─── Information provided ───

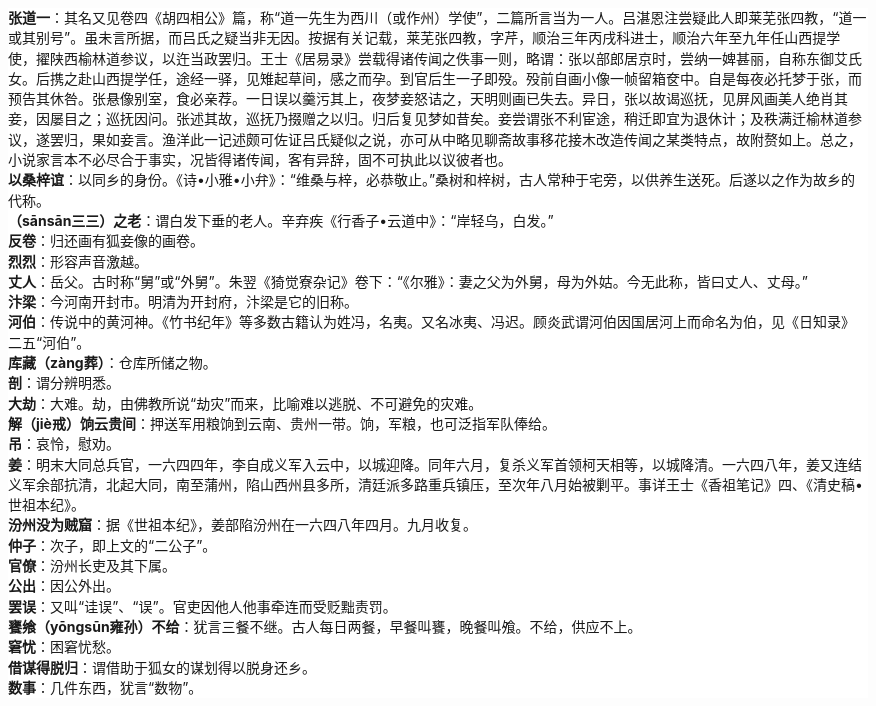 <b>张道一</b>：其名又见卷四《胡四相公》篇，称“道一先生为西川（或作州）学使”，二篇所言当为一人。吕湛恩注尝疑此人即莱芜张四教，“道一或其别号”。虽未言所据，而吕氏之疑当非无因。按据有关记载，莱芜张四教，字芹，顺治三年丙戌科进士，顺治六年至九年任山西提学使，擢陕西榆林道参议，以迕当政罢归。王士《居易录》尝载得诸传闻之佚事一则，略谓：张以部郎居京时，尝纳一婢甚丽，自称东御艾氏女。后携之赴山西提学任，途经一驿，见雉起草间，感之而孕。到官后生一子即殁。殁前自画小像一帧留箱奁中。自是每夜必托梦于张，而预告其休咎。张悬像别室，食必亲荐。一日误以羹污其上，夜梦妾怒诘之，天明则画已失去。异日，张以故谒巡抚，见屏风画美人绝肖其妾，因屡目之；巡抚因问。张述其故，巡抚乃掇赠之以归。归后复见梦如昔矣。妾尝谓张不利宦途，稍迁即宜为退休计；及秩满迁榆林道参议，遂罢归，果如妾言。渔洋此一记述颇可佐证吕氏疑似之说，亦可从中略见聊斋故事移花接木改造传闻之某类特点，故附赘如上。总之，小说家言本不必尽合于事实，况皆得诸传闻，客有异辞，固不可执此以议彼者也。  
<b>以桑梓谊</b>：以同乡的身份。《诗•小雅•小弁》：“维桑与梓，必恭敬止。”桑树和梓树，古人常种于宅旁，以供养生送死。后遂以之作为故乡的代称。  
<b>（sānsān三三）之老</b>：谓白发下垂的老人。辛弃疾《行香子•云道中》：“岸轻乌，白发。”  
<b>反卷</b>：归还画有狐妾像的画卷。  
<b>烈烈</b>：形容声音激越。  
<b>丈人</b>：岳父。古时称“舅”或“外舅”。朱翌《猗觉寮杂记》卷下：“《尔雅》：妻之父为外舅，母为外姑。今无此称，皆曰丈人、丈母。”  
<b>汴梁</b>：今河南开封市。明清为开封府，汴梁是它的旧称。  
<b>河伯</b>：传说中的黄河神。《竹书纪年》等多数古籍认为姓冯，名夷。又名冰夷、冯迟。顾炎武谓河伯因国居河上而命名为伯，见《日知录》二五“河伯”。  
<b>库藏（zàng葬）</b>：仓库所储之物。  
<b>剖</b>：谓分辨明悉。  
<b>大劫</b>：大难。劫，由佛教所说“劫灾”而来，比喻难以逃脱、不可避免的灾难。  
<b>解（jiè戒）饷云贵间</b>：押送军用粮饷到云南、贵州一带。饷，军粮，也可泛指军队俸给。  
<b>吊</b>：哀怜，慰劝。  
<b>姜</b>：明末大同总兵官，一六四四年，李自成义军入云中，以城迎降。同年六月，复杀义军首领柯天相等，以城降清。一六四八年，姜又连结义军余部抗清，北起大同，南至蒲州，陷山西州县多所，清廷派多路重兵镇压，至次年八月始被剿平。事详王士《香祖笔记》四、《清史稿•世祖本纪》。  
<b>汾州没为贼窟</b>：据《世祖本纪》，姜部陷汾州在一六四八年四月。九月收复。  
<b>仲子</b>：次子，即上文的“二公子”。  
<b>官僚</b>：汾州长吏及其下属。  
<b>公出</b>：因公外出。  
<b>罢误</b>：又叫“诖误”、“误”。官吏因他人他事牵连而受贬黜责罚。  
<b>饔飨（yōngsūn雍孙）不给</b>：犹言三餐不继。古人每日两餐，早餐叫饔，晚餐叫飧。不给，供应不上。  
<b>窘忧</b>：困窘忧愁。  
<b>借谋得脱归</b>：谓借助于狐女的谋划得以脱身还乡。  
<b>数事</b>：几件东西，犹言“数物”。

───

**What is expected**
Only the lines from the one with "<b>官僚</b>：汾州长吏及其下属。" through the end of the records above are to be copied, exactly as written.

**Result**
<b>官僚</b>：汾州长吏及其下属。  
<b>公出</b>：因公外出。  
<b>罢误</b>：又叫“诖误”、“误”。官吏因他人他事牵连而受贬黜责罚。  
<b>饔飨（yōngsūn雍孙）不给</b>：犹言三餐不继。古人每日两餐，早餐叫饔，晚餐叫飧。不给，供应不上。  
<b>窘忧</b>：困窘忧愁。  
<b>借谋得脱归</b>：谓借助于狐女的谋划得以脱身还乡。  
<b>数事</b>：几件东西，犹言“数物”。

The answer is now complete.